*** Information given Section Begins ***

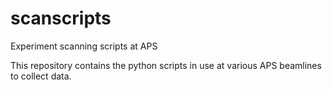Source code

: # scanscripts
Experiment scanning scripts at APS

This repository contains the python scripts in use at various APS beamlines to collect data.

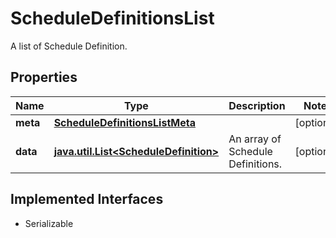 

# ScheduleDefinitionsList

A list of Schedule Definition.

## Properties

Name | Type | Description | Notes
------------ | ------------- | ------------- | -------------
**meta** | [**ScheduleDefinitionsListMeta**](ScheduleDefinitionsListMeta.md) |  |  [optional]
**data** | [**java.util.List&lt;ScheduleDefinition&gt;**](ScheduleDefinition.md) | An array of Schedule Definitions. |  [optional]


## Implemented Interfaces

* Serializable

*** Information given Section Ends ***

• What to work on: Without any pictures, transcribe the listing above exactly as written.

• Response below:
Source code

: # scanscripts
Experiment scanning scripts at APS

This repository contains the python scripts in use at various APS beamlines to collect data.


# ScheduleDefinitionsList

A list of Schedule Definition.

## Properties

Name | Type | Description | Notes
------------ | ------------- | ------------- | -------------
**meta** | [**ScheduleDefinitionsListMeta**](ScheduleDefinitionsListMeta.md) |  |  [optional]
**data** | [**java.util.List&lt;ScheduleDefinition&gt;**](ScheduleDefinition.md) | An array of Schedule Definitions. |  [optional]


## Implemented Interfaces

* Serializable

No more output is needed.